WORK TASK:
Find and copy each line of the data that includes "user".

MATERIAL PROVIDED:
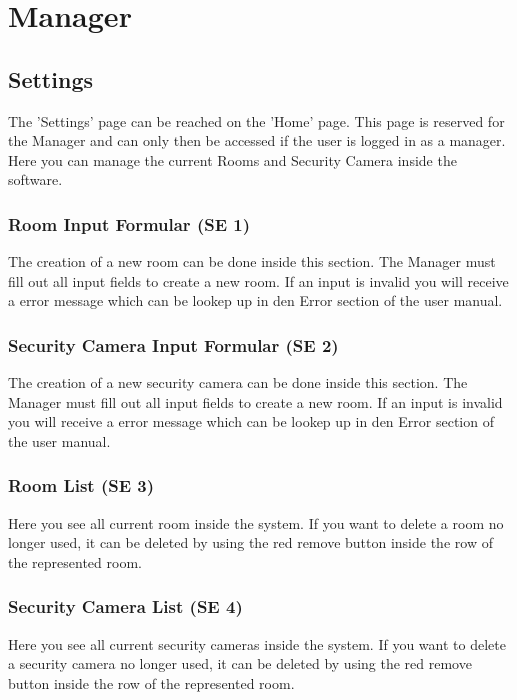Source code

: \chapter{Manager}
\label{chap:appendix_Manager}


\section{Settings}
\label{sec:appendix_Settings}
\mbox{} \par
\noindent{}

The 'Settings' page can be reached on the 'Home' page. This page is reserved for
the Manager and can only then be accessed if the user is logged in as a manager.
Here you can manage the current Rooms and Security Camera inside the software.

\subsection{Room Input Formular (SE 1)}
The creation of a new room can be done inside this section. The Manager must
fill out all input fields to create a new room. If an input is invalid you will
receive a error message which can be lookep up in den Error section of the user
manual.

\subsection{Security Camera Input Formular (SE 2)}
The creation of a new security camera can be done inside this section. The
Manager must fill out all input fields to create a new room. If an input is
invalid you will receive a error message which can be lookep up in den Error
section of the user manual.

\subsection{Room List (SE 3)}
Here you see all current room inside the system. If you want to delete a room no
longer used, it can be deleted by using the red remove button inside the row of
the represented room.

\subsection{Security Camera List (SE 4)}
Here you see all current security cameras inside the system. If you want to
delete a security camera no longer used, it can be deleted by using the red
remove button inside the row of the represented room.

WORKED SOLUTION:
the Manager and can only then be accessed if the user is logged in as a manager.
receive a error message which can be lookep up in den Error section of the user
section of the user manual.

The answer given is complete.